# Transport service to academic city



## tech (Jan 11, 2010)

Dear Friends,

I am joining DU office in academic city.
I am planning to rent a house in Burdubai or karama. I dont have car, will be using public transport. 

How is the Bus/train facility between burdubai-karama and acadamic city?

Can anyone let me know bus numbers/train details to reach acadamic city from bur dubai or karama?

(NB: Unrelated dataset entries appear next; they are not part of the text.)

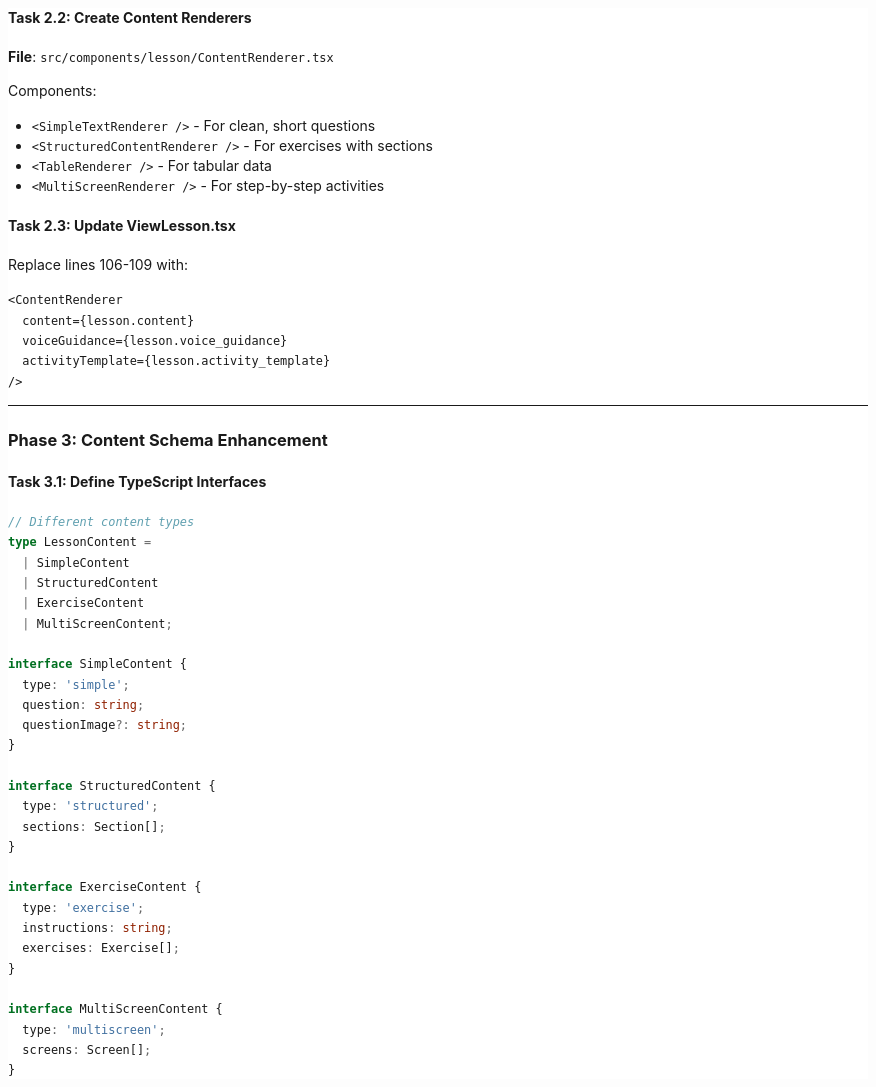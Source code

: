#### Task 2.2: Create Content Renderers
**File**: `src/components/lesson/ContentRenderer.tsx`

Components:
- `<SimpleTextRenderer />` - For clean, short questions
- `<StructuredContentRenderer />` - For exercises with sections
- `<TableRenderer />` - For tabular data
- `<MultiScreenRenderer />` - For step-by-step activities

#### Task 2.3: Update ViewLesson.tsx
Replace lines 106-109 with:
```tsx
<ContentRenderer
  content={lesson.content}
  voiceGuidance={lesson.voice_guidance}
  activityTemplate={lesson.activity_template}
/>
```

---

### Phase 3: Content Schema Enhancement

#### Task 3.1: Define TypeScript Interfaces
```typescript
// Different content types
type LessonContent =
  | SimpleContent
  | StructuredContent
  | ExerciseContent
  | MultiScreenContent;

interface SimpleContent {
  type: 'simple';
  question: string;
  questionImage?: string;
}

interface StructuredContent {
  type: 'structured';
  sections: Section[];
}

interface ExerciseContent {
  type: 'exercise';
  instructions: string;
  exercises: Exercise[];
}

interface MultiScreenContent {
  type: 'multiscreen';
  screens: Screen[];
}
```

Is there any private buses/taxies available on daily basis? if so can you please send me contact details of the private transport.?

Thanks in advance,


----------



## Helios (Oct 22, 2008)

First of all there's no trains in Dubai, only a single Metro line at the moment.
The only bus line that you can take to go to Academic city from Bur Dubai is the X25 but I'm not sure how far from DU offices are the bus stop.
Why not considering leaving close from your work place at Silicon Oasis or International City?


----------



## tech (Jan 11, 2010)

Thanks Helios, I will try Silicon Oasis or International City.
How is the public transport facility form these 2 places?


----------



## Helios (Oct 22, 2008)

There's a bus line from Inetrnet city to Academic City I think it is line number 330 which runs every 30mn, but from Silicon Oasis I believe it is close enough for you to walk to your work place.


----------



## dxbexpat (Nov 7, 2011)

Bus service is good but time consuming. you may find some private car pool or transport companies offering a cheaper and less time consuming options. Try searching in "market place" on forums or classifieds in gulf news and Dubizzle, you will surely find an option.


----------



## Jynxgirl (Nov 27, 2009)

You are responding to something from jan 2010.


----------



## Pink Fairie (Sep 9, 2011)

Lol


----------